Rep. Ryan Gives Himself Thurs. Deadline to Challenge Pelosi
Ohio Rep. Tim Ryan hasn’t decided whether he will challenge Nancy Pelosi as House Democrats’ leader, but he said in an interview Wednesday night that if someone were to make such a move, it would have to come in the next 24 hours.
That would mean he’d have to make a decision to take on the powerful, longtime leader by Thursday.
“Somebody’s got to make a decision, I would think, in the next 24 hours or so if they want to have a realistic shot at winning,” Ryan told RealClearPolitics.
There have been consistent rumblings among some House Democrats since their poor performance in last week’s election left Republicans in control of the White House and both chambers of Congress. In particular, some of the caucus’ younger members are frustrated with the messaging and outreach effort by the party and are clamoring for change.
Ryan, a seven-term lawmaker, has been talking with some of the disgruntled members this week, including those who successfully pushed Pelosi to delay leadership elections until after the Thanksgiving holiday. But he has yet to arrive at a decision.

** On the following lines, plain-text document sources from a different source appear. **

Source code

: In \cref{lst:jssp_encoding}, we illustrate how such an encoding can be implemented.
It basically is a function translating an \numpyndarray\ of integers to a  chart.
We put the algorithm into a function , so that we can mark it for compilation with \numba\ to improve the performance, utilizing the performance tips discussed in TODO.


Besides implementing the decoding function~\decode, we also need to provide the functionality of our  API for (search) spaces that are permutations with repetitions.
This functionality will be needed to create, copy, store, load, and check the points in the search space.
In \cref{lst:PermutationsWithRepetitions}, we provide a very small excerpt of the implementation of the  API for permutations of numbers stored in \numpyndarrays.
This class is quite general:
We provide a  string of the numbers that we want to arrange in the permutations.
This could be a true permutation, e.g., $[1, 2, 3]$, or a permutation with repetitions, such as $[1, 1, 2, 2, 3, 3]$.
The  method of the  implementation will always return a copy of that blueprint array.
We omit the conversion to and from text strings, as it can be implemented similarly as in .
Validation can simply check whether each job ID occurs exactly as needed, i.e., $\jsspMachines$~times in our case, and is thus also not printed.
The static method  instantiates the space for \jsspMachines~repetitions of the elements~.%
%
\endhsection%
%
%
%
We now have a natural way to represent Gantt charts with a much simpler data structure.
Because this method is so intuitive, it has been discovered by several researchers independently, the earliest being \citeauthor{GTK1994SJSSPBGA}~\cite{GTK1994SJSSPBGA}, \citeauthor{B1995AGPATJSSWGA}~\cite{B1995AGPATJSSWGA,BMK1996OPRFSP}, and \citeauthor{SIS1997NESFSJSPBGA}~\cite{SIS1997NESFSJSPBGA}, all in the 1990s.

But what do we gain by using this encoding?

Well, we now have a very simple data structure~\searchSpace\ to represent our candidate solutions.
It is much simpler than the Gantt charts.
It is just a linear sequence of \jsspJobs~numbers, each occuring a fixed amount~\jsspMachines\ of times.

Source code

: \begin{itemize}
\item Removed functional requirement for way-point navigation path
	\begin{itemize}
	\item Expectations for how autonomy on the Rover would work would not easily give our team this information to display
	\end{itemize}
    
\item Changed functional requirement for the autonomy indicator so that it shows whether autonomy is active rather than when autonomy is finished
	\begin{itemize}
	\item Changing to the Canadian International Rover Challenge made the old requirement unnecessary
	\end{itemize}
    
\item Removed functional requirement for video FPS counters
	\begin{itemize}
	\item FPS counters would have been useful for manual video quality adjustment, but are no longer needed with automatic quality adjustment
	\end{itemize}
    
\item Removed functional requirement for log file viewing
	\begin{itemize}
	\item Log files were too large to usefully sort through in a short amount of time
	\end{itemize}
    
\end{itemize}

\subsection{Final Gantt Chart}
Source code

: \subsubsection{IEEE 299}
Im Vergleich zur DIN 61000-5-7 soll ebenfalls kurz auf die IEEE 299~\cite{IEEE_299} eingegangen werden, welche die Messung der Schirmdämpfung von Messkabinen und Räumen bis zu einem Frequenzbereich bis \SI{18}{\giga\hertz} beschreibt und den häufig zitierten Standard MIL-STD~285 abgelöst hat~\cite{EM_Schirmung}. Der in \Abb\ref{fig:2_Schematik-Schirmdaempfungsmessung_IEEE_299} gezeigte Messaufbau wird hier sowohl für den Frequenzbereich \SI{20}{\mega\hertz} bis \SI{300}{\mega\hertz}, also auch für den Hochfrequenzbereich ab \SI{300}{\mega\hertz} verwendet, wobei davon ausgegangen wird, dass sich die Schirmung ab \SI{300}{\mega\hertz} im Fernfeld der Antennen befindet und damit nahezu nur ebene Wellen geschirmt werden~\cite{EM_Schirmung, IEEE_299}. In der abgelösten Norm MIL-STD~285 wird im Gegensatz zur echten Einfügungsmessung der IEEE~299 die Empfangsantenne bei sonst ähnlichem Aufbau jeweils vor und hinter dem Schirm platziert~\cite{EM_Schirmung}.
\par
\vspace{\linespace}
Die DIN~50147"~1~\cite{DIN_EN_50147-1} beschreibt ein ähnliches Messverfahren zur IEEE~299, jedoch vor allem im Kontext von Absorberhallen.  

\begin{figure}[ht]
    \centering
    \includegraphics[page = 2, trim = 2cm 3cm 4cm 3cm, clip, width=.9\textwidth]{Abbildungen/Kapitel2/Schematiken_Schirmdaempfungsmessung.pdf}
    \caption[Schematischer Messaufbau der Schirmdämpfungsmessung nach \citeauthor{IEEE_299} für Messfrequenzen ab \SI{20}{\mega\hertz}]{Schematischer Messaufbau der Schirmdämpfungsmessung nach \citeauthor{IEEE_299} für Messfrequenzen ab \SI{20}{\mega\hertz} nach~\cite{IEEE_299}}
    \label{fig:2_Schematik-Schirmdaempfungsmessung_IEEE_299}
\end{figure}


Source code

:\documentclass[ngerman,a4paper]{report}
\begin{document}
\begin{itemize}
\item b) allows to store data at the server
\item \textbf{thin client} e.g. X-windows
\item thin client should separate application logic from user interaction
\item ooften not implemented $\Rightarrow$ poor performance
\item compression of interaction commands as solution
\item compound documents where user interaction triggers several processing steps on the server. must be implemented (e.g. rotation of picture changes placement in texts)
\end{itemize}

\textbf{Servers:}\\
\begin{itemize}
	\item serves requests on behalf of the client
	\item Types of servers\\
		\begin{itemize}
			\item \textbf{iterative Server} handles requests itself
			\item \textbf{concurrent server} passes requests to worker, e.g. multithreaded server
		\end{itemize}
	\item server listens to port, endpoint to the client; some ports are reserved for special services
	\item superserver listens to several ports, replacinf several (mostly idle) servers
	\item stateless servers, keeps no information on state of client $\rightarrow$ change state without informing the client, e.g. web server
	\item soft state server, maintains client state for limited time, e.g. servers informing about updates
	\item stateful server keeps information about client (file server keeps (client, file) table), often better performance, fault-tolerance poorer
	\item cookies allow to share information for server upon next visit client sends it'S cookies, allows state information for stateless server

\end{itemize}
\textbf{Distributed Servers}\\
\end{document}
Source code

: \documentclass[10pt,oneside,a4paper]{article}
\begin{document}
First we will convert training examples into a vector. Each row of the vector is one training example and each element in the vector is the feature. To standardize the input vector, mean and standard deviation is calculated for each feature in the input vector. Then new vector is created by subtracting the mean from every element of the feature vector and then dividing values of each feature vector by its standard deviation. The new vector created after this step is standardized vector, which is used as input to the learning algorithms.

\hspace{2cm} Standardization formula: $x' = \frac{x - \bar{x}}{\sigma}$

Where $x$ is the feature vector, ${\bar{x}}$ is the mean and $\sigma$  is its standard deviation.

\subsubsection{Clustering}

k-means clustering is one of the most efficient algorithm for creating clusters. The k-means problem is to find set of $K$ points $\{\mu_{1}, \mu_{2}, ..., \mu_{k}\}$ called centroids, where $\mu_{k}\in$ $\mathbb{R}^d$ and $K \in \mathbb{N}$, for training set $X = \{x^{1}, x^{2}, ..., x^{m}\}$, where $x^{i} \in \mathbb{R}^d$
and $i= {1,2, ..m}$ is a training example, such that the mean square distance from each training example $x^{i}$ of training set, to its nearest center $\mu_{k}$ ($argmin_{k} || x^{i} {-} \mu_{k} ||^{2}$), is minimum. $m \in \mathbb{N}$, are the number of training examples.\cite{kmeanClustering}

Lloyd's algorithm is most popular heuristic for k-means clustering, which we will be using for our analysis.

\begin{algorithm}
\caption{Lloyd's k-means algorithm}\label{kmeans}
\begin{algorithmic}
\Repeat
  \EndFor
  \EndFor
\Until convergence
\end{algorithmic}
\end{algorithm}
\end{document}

He said the goal should be winning back control of the House and called 2018 a “key moment” because Republicans have unified control of the federal government. To be successful, however, Ryan said Democrats would need a leader who can speak to working-class voters, who previously were reliable Democrats but supported Donald Trump in significant numbers.
“This decision really is very big not just for our caucus, but also for the fact that the Obamas are gone, the Bidens are gone, the Clintons are gone, Harry Reid’s gone, there’s no one at the [Democratic National Committee] and we have a leadership election at the House,” Ryan said. “This is a big decision as to what the Democratic Party stands for and what the message is and who is the messenger to go into these areas.”

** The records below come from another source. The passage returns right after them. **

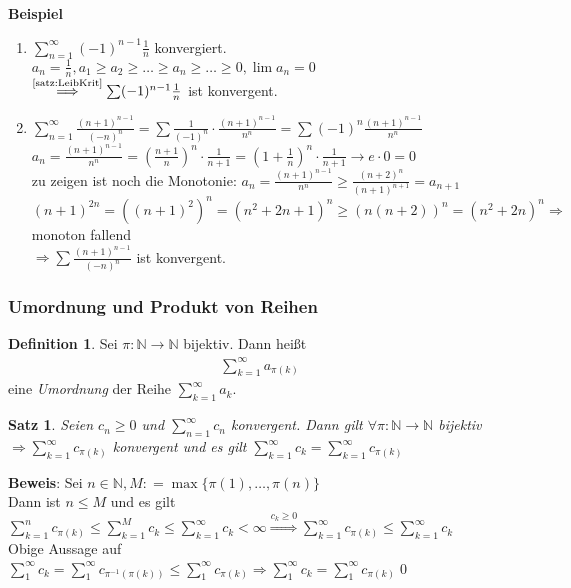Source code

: \documentclass[ngerman,titlepage,twoside, parskip=half*]{scrreprt}
\newcommand*{\N}{\mathbb{N}}
\theoremstyle{plain}
\newtheorem{theorem}{Satz}[section]
\theoremstyle{definition}
\newtheorem{definition}{Definition}
\theoremstyle{remark}
\newcommand*{\coloneqq}{\mathrel{\mathop:}=}
\begin{document}
\textbf{Beispiel} 
\begin{enumerate}
  \item $\sum_{n=1}^\infty (-1)^{n-1}\frac{1}{n}$ konvergiert. $a_n=\frac{1}{n}, a_1\geq a_2\geq \ldots \geq 
    a_n\geq \ldots \geq0, \lim a_n=0$\\
    $\stackrel{\text{\autoref{satz:LeibKrit}}}{\Longrightarrow} \sum (-1)^{n-1}\frac{1}{n}$ ist konvergent.
  \item $\sum_{n=1}^\infty \frac{(n+1)^{n-1}}{(-n)^n}=\sum \frac{1}{(-1)^n}\cdot \frac{(n+1)^{n-1}}{n^n}=\sum (-1)^n
    \frac{(n+1)^{n-1}}{n^n}$\\
    $a_n=\frac{(n+1)^{n-1}}{n^n}=(\frac{n+1}{n})^n\cdot \frac{1}{n+1}=(1+\frac{1}{n})^n\cdot \frac{1}{n+1}\rightarrow e
    \cdot 0=0$\\
    zu zeigen ist noch die Monotonie: $a_n=\frac{(n+1)^{n-1}}{n^n}\geq \frac{(n+2)^n}{(n+1)^{n+1}}=a_{n+1}$\\
    $(n+1)^{2n}=((n+1)^2)^n=(n^2+2n+1)^n\geq (n(n+2))^n=(n^2+2n)^n \Rightarrow$ monoton fallend\\
    $\Rightarrow \sum \frac{(n+1)^{n-1}}{(-n)^n}$ ist konvergent.
\end{enumerate}

\subsubsection{Umordnung und Produkt von Reihen}
\begin{definition}
Sei $\pi \colon\N\rightarrow \N$ bijektiv. Dann heißt
\begin{gather*}\sum_{k=1}^\infty a_{\pi(k)}\end{gather*}
eine \emph{Umordnung} der Reihe $\sum_{k=1}^\infty a_k$.
\end{definition}

\begin{theorem}
\label{satz:umordnung}
Seien $c_n\geq 0$ und $\sum_{n=1}^\infty c_n$ konvergent. Dann gilt $\forall \pi \colon\N\rightarrow \N$ bijektiv
$\Rightarrow \sum_{k=1}^\infty c_{\pi(k)}$ konvergent und es gilt $\sum_{k=1}^\infty c_k=\sum_{k=1}^\infty c_{\pi(k)}$
\end{theorem}
\textbf{Beweis}: Sei $n \in \N, M\coloneqq\max\{\pi(1),\ldots ,\pi(n)\}$\\
Dann ist $n\leq M$ und es gilt $\sum_{k=1}^n c_{\pi(k)}\leq \sum_{k=1}^M c_k\leq \sum_{k=1}^\infty c_k<\infty 
\stackrel{c_k\geq 0}{\Rightarrow} \sum_{k=1}^\infty c_{\pi(k)}\leq \sum_{k=1}^\infty c_k$\\
Obige Aussage auf $\sum_1^\infty c_k=\sum_1^\infty c_{\pi^{-1}(\pi(k))}\leq \sum_1^\infty c_{\pi(k)} \Rightarrow
\sum_1^\infty c_k=\sum_1^\infty c_{\pi(k)}$\qed
\end{document}
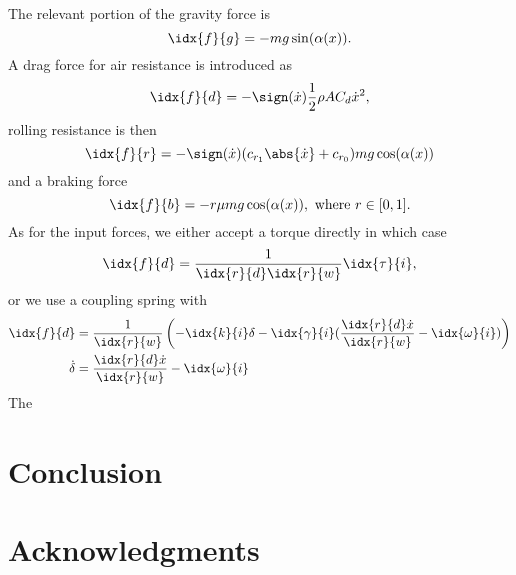\documentclass[10pt,notitlepage,abstracton]{scrartcl}
\theoremstyle{plain}
\theoremstyle{plain}
\theoremstyle{plain}
\begin{document}
The relevant portion of the gravity force is
\begin{equation}
  \label{eq:1}
  \idx{f}{g} = - m g \sin(\alpha ( x ) ).
\end{equation}
A drag force for air resistance is introduced as
\begin{equation}
  \label{eq:2}
  \idx{f}{d} = - \sign(\dot{x}) \frac{1}{2}\rho A C_{d} \dot{x}^{2},  
\end{equation}
rolling resistance is then
\begin{equation}
  \label{eq:3}
 \idx{f}{r} = - \sign(\dot{x})(c_{r_{1}}\abs{\dot{x}} + c_{r_{0}}) m g \cos(\alpha(x))
\end{equation}
and a braking force
\begin{equation}
  \label{eq:4}
  \idx{f}{b} = - r \mu m g \cos(\alpha(x)), \text{ where }   r\in[0,1].
\end{equation}
As for the input forces, we either accept a torque directly in which case
\begin{equation}
  \label{eq:5}
  \idx{f}{d} = \frac{1}{\idx{r}{d}\idx{r}{w}}\idx{\tau}{i}, 
\end{equation}
or we use a coupling spring with
\begin{equation}
  \label{eq:6}
  \begin{split}
    \idx{f}{d} &= \frac{1}{\idx{r}{w}} \left( -\idx{k}{i} \delta -
      \idx{\gamma}{i}( \frac{\idx{r}{d}\dot{x}}{\idx{r}{w}} - \idx{\omega}{i}
      )
    \right) \\
    \dot{\delta} &= \frac{\idx{r}{d}\dot{x}}{\idx{r}{w}} - \idx{\omega}{i}
  \end{split}
\end{equation}
The 






\section{Conclusion}
\label{sec:conclusion}

\section*{Acknowledgments}
\label{sec:acknowledgments}


  

\end{document}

Pelosi, for her part, seems confident she has the support of most Democrats to stay on as the leader, a post she has held for more than a decade – both as minority leader and for four years as the first female speaker of the House. In a letter to her colleagues on Wednesday formally announcing her bid, she said she had the support of two-thirds of House Democrats.

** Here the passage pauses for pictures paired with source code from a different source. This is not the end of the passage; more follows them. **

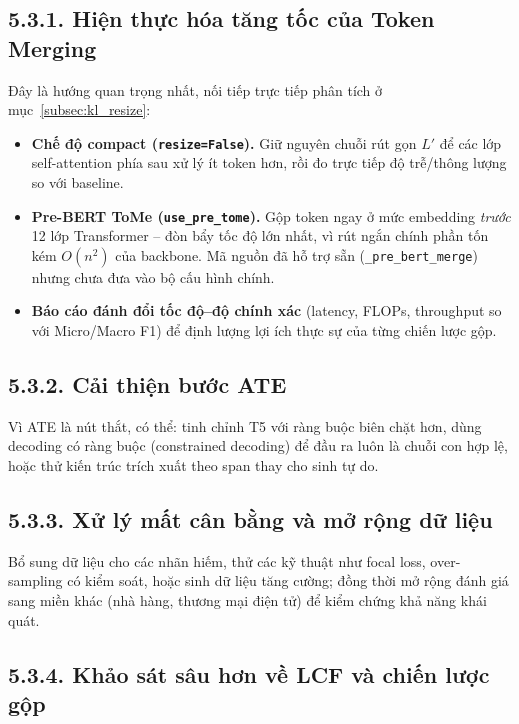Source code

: \subsection{5.3.1. Hiện thực hóa tăng tốc của Token Merging}

Đây là hướng quan trọng nhất, nối tiếp trực tiếp phân tích ở
mục~\ref{subsec:kl_resize}:

\begin{itemize}
  \item \textbf{Chế độ compact (\texttt{resize=False}).} Giữ nguyên chuỗi
        rút gọn $L'$ để các lớp self-attention phía sau xử lý ít token
        hơn, rồi đo trực tiếp độ trễ/thông lượng so với baseline.
  \item \textbf{Pre-BERT ToMe (\texttt{use\_pre\_tome}).} Gộp token ngay ở
        mức embedding \emph{trước} 12 lớp Transformer -- đòn bẩy tốc độ
        lớn nhất, vì rút ngắn chính phần tốn kém $O(n^2)$ của backbone.
        Mã nguồn đã hỗ trợ sẵn (\texttt{\_pre\_bert\_merge}) nhưng chưa
        đưa vào bộ cấu hình chính.
  \item \textbf{Báo cáo đánh đổi tốc độ--độ chính xác} (latency, FLOPs,
        throughput so với Micro/Macro F1) để định lượng lợi ích thực sự
        của từng chiến lược gộp.
\end{itemize}

\subsection{5.3.2. Cải thiện bước ATE}

Vì ATE là nút thắt, có thể: tinh chỉnh T5 với ràng buộc biên chặt hơn,
dùng decoding có ràng buộc (constrained decoding) để đầu ra luôn là chuỗi
con hợp lệ, hoặc thử kiến trúc trích xuất theo span thay cho sinh tự do.

\subsection{5.3.3. Xử lý mất cân bằng và mở rộng dữ liệu}

Bổ sung dữ liệu cho các nhãn hiếm, thử các kỹ thuật như focal loss,
over-sampling có kiểm soát, hoặc sinh dữ liệu tăng cường; đồng thời mở
rộng đánh giá sang miền khác (nhà hàng, thương mại điện tử) để kiểm chứng
khả năng khái quát.

\subsection{5.3.4. Khảo sát sâu hơn về LCF và chiến lược gộp}

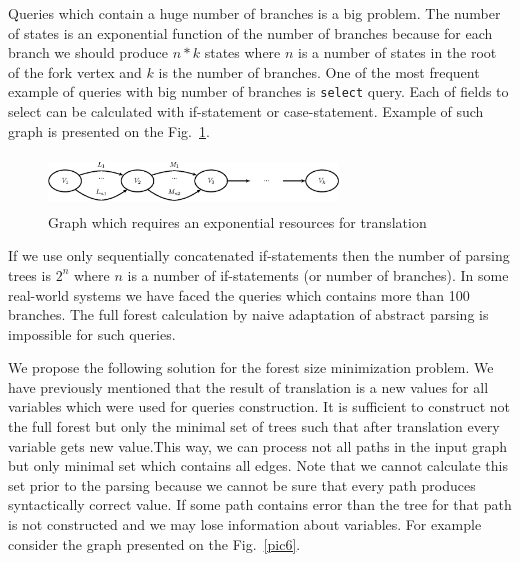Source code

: Queries which contain a huge number of branches is a big problem. The number of states is an 
exponential function of the number of branches because for each branch we should produce $n*k$ 
states where $n$ is a number of states in the root of the fork vertex and $k$ is the number 
of branches. One of the most frequent example of queries with big number of branches 
is \verb|select| query. Each of fields to select can be calculated with if-statement 
or case-statement. Example of such graph is presented on the Fig.~\ref{pic5}.

\begin{figure}
    \begin{center}
        \includegraphics[width=7.7cm,height=1.4cm]{../../graphs/big_res.eps}
        \caption{Graph which requires an exponential resources for translation}
        \label{pic5}
    \end{center}
\end{figure}

If we use only sequentially concatenated if-statements then the number of parsing trees is $2^n$ 
where $n$ is a number of if-statements (or number of branches). In some real-world systems we 
have faced the queries which contains more than 100 branches. The full forest calculation by naive 
adaptation of abstract parsing is impossible for such queries. 



We propose the following solution for the forest size minimization problem. We have previously mentioned 
that the result of translation is a new values for all variables which were used for queries construction. 
It is sufficient to construct not the full forest but only the minimal set of trees such that after 
translation every variable gets new value.This way, we can process not all paths in the input graph 
but only minimal set which contains all edges. Note that we cannot calculate this set prior to the parsing 
because we cannot be sure that every path produces syntactically correct value. If some path contains 
error than the tree for that path is not constructed and we may lose information about variables. 
For example consider the graph presented on the Fig.~\ref{pic6}.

“To be a strong voice for hard-working families and to uphold the values we cherish as Americans, House Democrats must be unified, strategic and unwavering,” Pelosi wrote. “These qualities took us to victory in 2006 and I believe they will do so again. We must start now!”
Some of the Democrats who are angling for change, however, were not confident that Pelosi would actually have the two-thirds support she claimed in the letter.
“I haven't seen her list,” said Massachusetts Rep. Seth Moulton, who helped write a letter earlier this week pushing Pelosi to delay leadership elections. “But she said that the overwhelming view of the caucus was to hold elections on Thursday, and obviously that was not the overwhelming view.”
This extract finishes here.